Draco Malfoy. Who was he? A man, once a boy, who carried a heart filled with the impressions of loss and so many mistakes? The last apple on a poison tree?

What an end to such a grand legacy he was.

But he didn't want to be the last of a legacy. He didn't want to be the last Malfoy, and he didn't want to be the last Black.

He didn't want to be a relic.

With steady fingers, he withdrew his wand from the folds of his robes. The weight of it was familiar, having been his almost constant companion since he was eleven. When Potter had returned it after the Dark Lord fell, Draco had found himself surprisingly reluctant to put it to use again. The curses that had fallen from his lips with that wand in his hands...

The wand chooses the wizard...

But the wizard makes the wand.

That's what old Ollivander told him when he had attempted to purchase a new one. And so with the stubborn tenacity Draco had been so adept at in his youth, he made the wand his again. He gave it new life. And now the wand had a new history; it was no longer marked by the deeds it had once helped him perform.

He raised his wand, leveling it at his name on the tapestry.

He didn't need an incantation.

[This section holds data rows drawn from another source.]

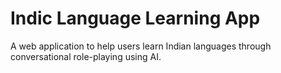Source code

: # Indic Language Learning App

A web application to help users learn Indian languages through conversational role-playing using AI.
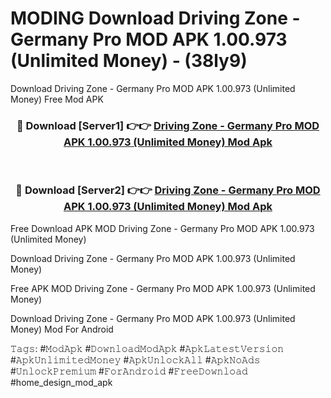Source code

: # MODING Download Driving Zone - Germany Pro MOD APK 1.00.973 (Unlimited Money) - (38ly9)
Download Driving Zone - Germany Pro MOD APK 1.00.973 (Unlimited Money) Free Mod APK

<div align="center">
<h3>🔴 Download [Server1] 👉👉 <a href="https://apk-comot.site?title=Driving_Zone_-_Germany_Pro_MOD_APK_1.00.973_(Unlimited_Money)">Driving Zone - Germany Pro MOD APK 1.00.973 (Unlimited Money) Mod Apk</a></h3><br>

<h3>🔴 Download [Server2] 👉👉 <a href="https://apk-comot.site?title=Driving_Zone_-_Germany_Pro_MOD_APK_1.00.973_(Unlimited_Money)">Driving Zone - Germany Pro MOD APK 1.00.973 (Unlimited Money) Mod Apk</a></h3>
</div>


Free Download APK MOD Driving Zone - Germany Pro MOD APK 1.00.973 (Unlimited Money)

Download Driving Zone - Germany Pro MOD APK 1.00.973 (Unlimited Money) 

Free APK MOD Driving Zone - Germany Pro MOD APK 1.00.973 (Unlimited Money) 

Download Driving Zone - Germany Pro MOD APK 1.00.973 (Unlimited Money) Mod For Android

𝚃𝚊𝚐𝚜: #𝙼𝚘𝚍𝙰𝚙𝚔 #𝙳𝚘𝚠𝚗𝚕𝚘𝚊𝚍𝙼𝚘𝚍𝙰𝚙𝚔 #𝙰𝚙𝚔𝙻𝚊𝚝𝚎𝚜𝚝𝚅𝚎𝚛𝚜𝚒𝚘𝚗 #𝙰𝚙𝚔𝚄𝚗𝚕𝚒𝚖𝚒𝚝𝚎𝚍𝙼𝚘𝚗𝚎𝚢 #𝙰𝚙𝚔𝚄𝚗𝚕𝚘𝚌𝚔𝙰𝚕𝚕 #𝙰𝚙𝚔𝙽𝚘𝙰𝚍𝚜 #𝚄𝚗𝚕𝚘𝚌𝚔𝙿𝚛𝚎𝚖𝚒𝚞𝚖 #𝙵𝚘𝚛𝙰𝚗𝚍𝚛𝚘𝚒𝚍 #𝙵𝚛𝚎𝚎𝙳𝚘𝚠𝚗𝚕𝚘𝚊𝚍 #home_design_mod_apk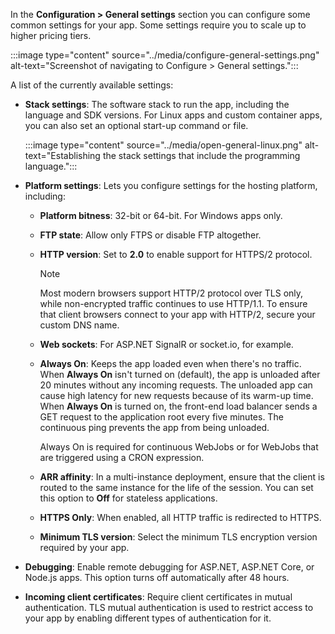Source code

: In the  **Configuration > General settings** section you can configure some common settings for your app. Some settings require you to scale up to higher pricing tiers.

:::image type="content" source="../media/configure-general-settings.png" alt-text="Screenshot of navigating to Configure > General settings.":::

A list of the currently available settings:

* **Stack settings**: The software stack to run the app, including the language and SDK versions. For Linux apps and custom container apps, you can also set an optional start-up command or file.

    :::image type="content" source="../media/open-general-linux.png" alt-text="Establishing the stack settings that include the programming language.":::

* **Platform settings**: Lets you configure settings for the hosting platform, including:

    * **Platform bitness**: 32-bit or 64-bit. For Windows apps only.

    * **FTP state**: Allow only FTPS or disable FTP altogether.

    * **HTTP version**: Set to **2.0** to enable support for HTTPS/2 protocol.

        > [!NOTE]
        > Most modern browsers support HTTP/2 protocol over TLS only, while non-encrypted traffic continues to use HTTP/1.1. To ensure that client browsers connect to your app with HTTP/2, secure your custom DNS name.

    * **Web sockets**: For ASP.NET SignalR or socket.io, for example.

    * **Always On**: Keeps the app loaded even when there's no traffic. When **Always On** isn't turned on (default), the app is unloaded after 20 minutes without any incoming requests. The unloaded app can cause high latency for new requests because of its warm-up time. When **Always On** is turned on, the front-end load balancer sends a GET request to the application root every five minutes. The continuous ping prevents the app from being unloaded.

        Always On is required for continuous WebJobs or for WebJobs that are triggered using a CRON expression.

    * **ARR affinity**: In a multi-instance deployment, ensure that the client is routed to the same instance for the life of the session. You can set this option to **Off** for stateless applications.

    * **HTTPS Only**: When enabled, all HTTP traffic is redirected to HTTPS.

    * **Minimum TLS version**: Select the minimum TLS encryption version required by your app.

* **Debugging**: Enable remote debugging for ASP.NET, ASP.NET Core, or Node.js apps. This option turns off automatically after 48 hours.

* **Incoming client certificates**: Require client certificates in mutual authentication. TLS mutual authentication is used to restrict access to your app by enabling different types of authentication for it.
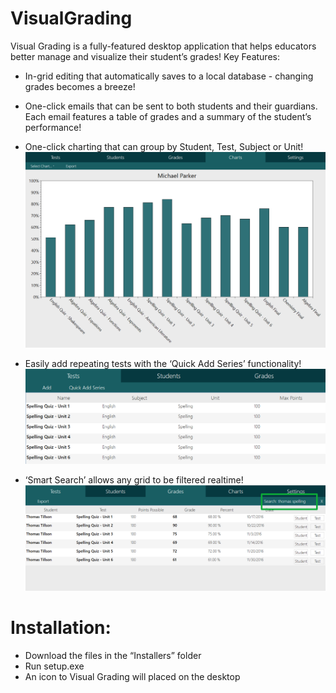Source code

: # VisualGrading
Visual Grading is a fully-featured desktop application that helps educators better manage and visualize their student’s grades!
Key Features:
- In-grid editing that automatically saves to a local database - changing grades becomes a breeze!

- One-click emails that can be sent to both students and their guardians. Each email features a table of grades and a summary of the student’s performance!

- One-click charting that can group by Student, Test, Subject or Unit! 
![alt tag](https://github.com/PtrMzk/VisualGrading/blob/master/Images/Charting.png?raw=false)

- Easily add repeating tests with the ‘Quick Add Series’ functionality! 
![alt tag](https://github.com/PtrMzk/VisualGrading/blob/master/Images/QuickAddSeries.png?raw=false)

- ‘Smart Search’ allows any grid to be filtered realtime!
![alt tag](https://github.com/PtrMzk/VisualGrading/blob/master/Images/SmartSearch.png?raw=false)

# Installation:
-	Download the files in the “Installers” folder
-	Run setup.exe
-	An icon to Visual Grading will placed on the desktop
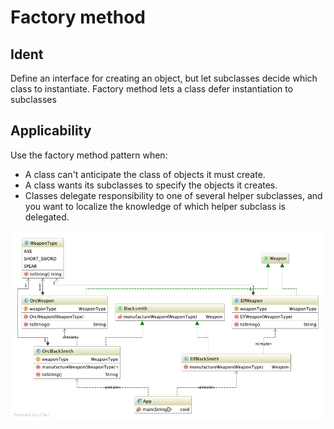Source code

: # Factory method

## Ident

Define an interface for creating an object, but let subclasses decide which class to instantiate.
Factory method lets a class defer instantiation to subclasses

## Applicability

Use the factory method pattern when:

 - A class can't anticipate the class of objects it must create.
 - A class wants its subclasses to specify the objects it creates.
 - Classes delegate responsibility to one of several helper subclasses, and you want to localize the knowledge of which helper subclass is delegated.


![Factory pattern diagram](factory-pattern.png)
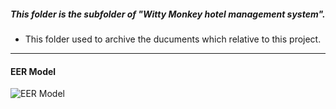 ##### This folder is the subfolder of "Witty Monkey hotel management system".
* This folder used to archive the ducuments which relative to this project.

----

#### EER Model
![EER Model](https://github.com/wanjinzhong/WittyMonkey/blob/master/Document/eer.png)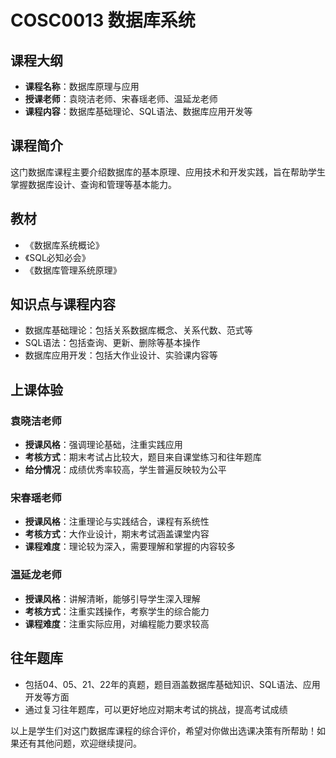 # COSC0013 数据库系统
## 课程大纲
- **课程名称**：数据库原理与应用
- **授课老师**：袁晓洁老师、宋春瑶老师、温延龙老师
- **课程内容**：数据库基础理论、SQL语法、数据库应用开发等

## 课程简介
这门数据库课程主要介绍数据库的基本原理、应用技术和开发实践，旨在帮助学生掌握数据库设计、查询和管理等基本能力。

## 教材
- 《数据库系统概论》
- 《SQL必知必会》
- 《数据库管理系统原理》

## 知识点与课程内容
- 数据库基础理论：包括关系数据库概念、关系代数、范式等
- SQL语法：包括查询、更新、删除等基本操作
- 数据库应用开发：包括大作业设计、实验课内容等

## 上课体验
### 袁晓洁老师
- **授课风格**：强调理论基础，注重实践应用
- **考核方式**：期末考试占比较大，题目来自课堂练习和往年题库
- **给分情况**：成绩优秀率较高，学生普遍反映较为公平

### 宋春瑶老师
- **授课风格**：注重理论与实践结合，课程有系统性
- **考核方式**：大作业设计，期末考试涵盖课堂内容
- **课程难度**：理论较为深入，需要理解和掌握的内容较多

### 温延龙老师
- **授课风格**：讲解清晰，能够引导学生深入理解
- **考核方式**：注重实践操作，考察学生的综合能力
- **课程难度**：注重实际应用，对编程能力要求较高

## 往年题库
- 包括04、05、21、22年的真题，题目涵盖数据库基础知识、SQL语法、应用开发等方面
- 通过复习往年题库，可以更好地应对期末考试的挑战，提高考试成绩

以上是学生们对这门数据库课程的综合评价，希望对你做出选课决策有所帮助！如果还有其他问题，欢迎继续提问。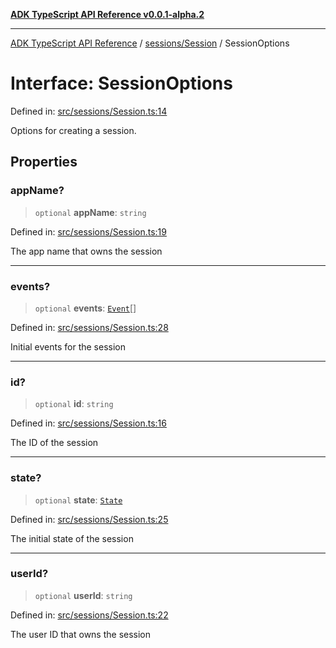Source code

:[**ADK TypeScript API Reference v0.0.1-alpha.2**](../../../README.md)

***

[ADK TypeScript API Reference](../../../modules.md) / [sessions/Session](../README.md) / SessionOptions

# Interface: SessionOptions

Defined in: [src/sessions/Session.ts:14](https://github.com/njraladdin/adk-typescript/blob/main/src/sessions/Session.ts#L14)

Options for creating a session.

## Properties

### appName?

> `optional` **appName**: `string`

Defined in: [src/sessions/Session.ts:19](https://github.com/njraladdin/adk-typescript/blob/main/src/sessions/Session.ts#L19)

The app name that owns the session

***

### events?

> `optional` **events**: [`Event`](../../../events/Event/classes/Event.md)[]

Defined in: [src/sessions/Session.ts:28](https://github.com/njraladdin/adk-typescript/blob/main/src/sessions/Session.ts#L28)

Initial events for the session

***

### id?

> `optional` **id**: `string`

Defined in: [src/sessions/Session.ts:16](https://github.com/njraladdin/adk-typescript/blob/main/src/sessions/Session.ts#L16)

The ID of the session

***

### state?

> `optional` **state**: [`State`](../../State/classes/State.md)

Defined in: [src/sessions/Session.ts:25](https://github.com/njraladdin/adk-typescript/blob/main/src/sessions/Session.ts#L25)

The initial state of the session

***

### userId?

> `optional` **userId**: `string`

Defined in: [src/sessions/Session.ts:22](https://github.com/njraladdin/adk-typescript/blob/main/src/sessions/Session.ts#L22)

The user ID that owns the session
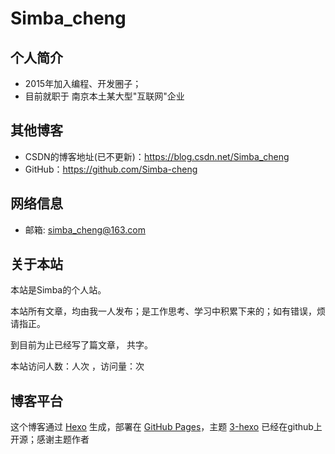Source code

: # Simba_cheng

## 个人简介

* 2015年加入编程、开发圈子；
* 目前就职于 南京本土某大型"互联网"企业
    
## 其他博客

* CSDN的博客地址(已不更新)：https://blog.csdn.net/Simba_cheng
* GitHub：https://github.com/Simba-cheng

## 网络信息

* 邮箱: simba_cheng@163.com

## 关于本站

本站是Simba的个人站。

本站所有文章，均由我一人发布；是工作思考、学习中积累下来的；如有错误，烦请指正。

到目前为止已经写了<code class="article_number"></code>篇文章， 共<code class="site_word_count"></code>字。

本站访问人数：<code class="site_uv"></code>人次 ，访问量：<code class="site_pv"></code>次

## 博客平台

这个博客通过 [Hexo](https://hexo.io/) 生成，部署在 [GitHub Pages](https://pages.github.com/)，主题 [3-hexo](https://github.com/yelog/hexo-theme-3-hexo) 已经在github上开源；感谢主题作者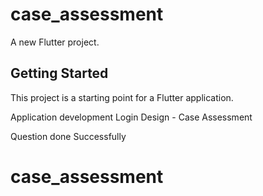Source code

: # case_assessment

A new Flutter project.

## Getting Started

This project is a starting point for a Flutter application.

Application development Login Design -  Case Assessment

Question done Successfully
# case_assessment
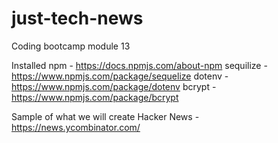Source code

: # just-tech-news

Coding bootcamp module 13

Installed
npm - https://docs.npmjs.com/about-npm
sequilize - https://www.npmjs.com/package/sequelize
dotenv - https://www.npmjs.com/package/dotenv
bcrypt - https://www.npmjs.com/package/bcrypt

Sample of what we will create
Hacker News - https://news.ycombinator.com/
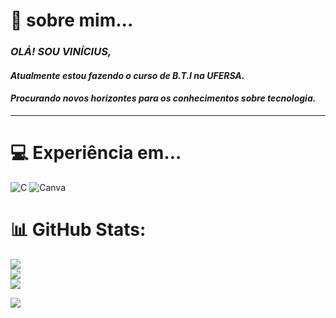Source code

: # 💫 **sobre mim...**  
### *OLÁ! SOU VINÍCIUS,*
#### **_Atualmente estou fazendo o curso de B.T.I na UFERSA._**  
#### **_Procurando novos horizontes para os conhecimentos sobre tecnologia._**

---

# 💻 Experiência em... 
![C](https://img.shields.io/badge/c-%2300599C.svg?style=for-the-badge&logo=c&logoColor=white) ![Canva](https://img.shields.io/badge/Canva-%2300C4CC.svg?style=for-the-badge&logo=Canva&logoColor=white)
# 📊 GitHub Stats:

![](https://github-readme-stats.vercel.app/api?username=ViniciusOliver13&theme=midnight-purple&hide_border=false&include_all_commits=false&count_private=false)<br/>
![](https://github-readme-streak-stats.herokuapp.com/?user=ViniciusOliver13&theme=midnight-purple&hide_border=false)<br/>
![](https://github-readme-stats.vercel.app/api/top-langs/?username=ViniciusOliver13&theme=midnight-purple&hide_border=false&include_all_commits=false&count_private=false&layout=compact)

[![](https://visitcount.itsvg.in/api?id=ViniciusOliver13&icon=9&color=11)](https://visitcount.itsvg.in)
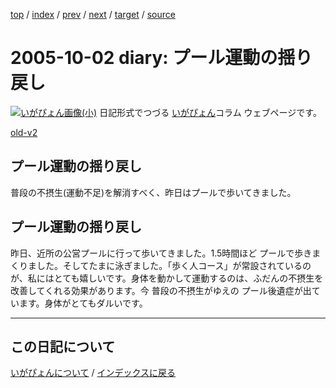 [top](https://igapyon.github.io/diary/) 
 / [index](https://igapyon.github.io/diary/2005/index.html) 
 / [prev](https://igapyon.github.io/diary/2005/ig051001.html) 
 / [next](https://igapyon.github.io/diary/2005/ig051004.html) 
 / [target](https://igapyon.github.io/diary/2005/ig051002.html) 
 / [source](https://github.com/igapyon/diary/blob/gh-pages/2005/ig051002.html.src.md) 

2005-10-02 diary: プール運動の揺り戻し
=====================================================================================================
[![いがぴょん画像(小)](https://igapyon.github.io/diary/images/iga200306s.jpg "いがぴょん")](https://igapyon.github.io/diary/memo/memoigapyon.html) 日記形式でつづる [いがぴょん](https://igapyon.github.io/diary/memo/memoigapyon.html)コラム ウェブページです。

[old-v2](ig051002-orig.html)

## プール運動の揺り戻し

普段の不摂生(運動不足)を解消すべく、昨日はプールで歩いてきました。


## プール運動の揺り戻し

昨日、近所の公営プールに行って歩いてきました。1.5時間ほど プールで歩きまくりました。そしてたまに泳ぎました。「歩く人コース」が常設されているのが、私にはとても嬉しいです。身体を動かして運動するのは、ふだんの不摂生を改善してくれる効果があります。今 普段の不摂生がゆえの プール後遺症が出ています。身体がとてもダルいです。

----------------------------------------------------------------------------------------------------

## この日記について
[いがぴょんについて](https://igapyon.github.io/diary/memo/memoigapyon.html) / [インデックスに戻る](https://igapyon.github.io/diary/idxall.html)
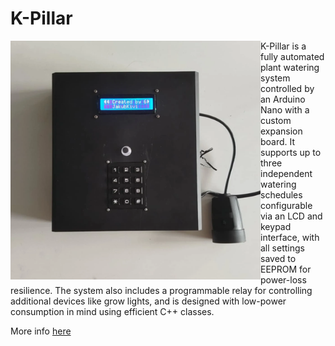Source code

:# K-Pillar

<img align="left" width="400" src="assets/hardware.webp">

K-Pillar is a fully automated plant watering system controlled by an Arduino Nano with a custom expansion board. It supports up to three independent watering schedules configurable via an LCD and keypad interface, with all settings saved to EEPROM for power-loss resilience. The system also includes a programmable relay for controlling additional devices like grow lights, and is designed with low-power consumption in mind using efficient C++ classes.

More info [here](https://jakubkivi.github.io#portfolio-modal-KPillar)
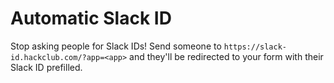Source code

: # Automatic Slack ID

Stop asking people for Slack IDs! Send someone to `https://slack-id.hackclub.com/?app=<app>` and they'll be redirected to your form with their Slack ID prefilled.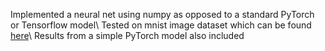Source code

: Implemented a neural net using numpy as opposed to a standard PyTorch or Tensorflow model\\
Tested on mnist image dataset which can be found [here](http://yann.lecun.com/exdb/mnist/)\\
Results from a simple PyTorch model also included
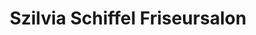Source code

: ---
title: "Szilvia Schiffel Friseursalon"
url: /bautzen/szilvia-schiffel-friseursalon/
shop: Friseur
---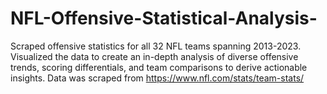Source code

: # NFL-Offensive-Statistical-Analysis-
Scraped offensive statistics for all 32 NFL teams spanning 2013-2023. Visualized the data to create an in-depth analysis of diverse offensive trends, scoring differentials, and team comparisons to derive actionable insights.
Data was scraped from https://www.nfl.com/stats/team-stats/
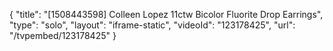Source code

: {
    "title": "[1508443598] Colleen Lopez 11ctw Bicolor Fluorite Drop Earrings",
    "type": "solo",
    "layout": "iframe-static",
    "videoId": "123178425",
    "url": "\/tvpembed\/123178425"
}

The energy just flowed from within him - fueled by the place deep inside that resented the legacy that hung about his neck, his own personal albatross - and left the tip of the wand in a stream of flame and sparks.

With a gasp, he lowered his wand arm, and his eyes widened at what he had done. And then he felt it. Light. He was lighter. He wasn't an heir, he wasn't a legacy, he was not his history.

Draco Malfoy was nothing but a burn mark on the twisted map of pain and sins and loss of the House of Black.

With the slightest of smiles twitching at the edge of his lips, he turned on his heel and left the room.

Draco closed the door behind him, knowing that it would never again be opened by someone that would truly understand the burden of what adorned those walls.

He left behind only a walking stick with a snake head pommel and a line of footprints in the dust.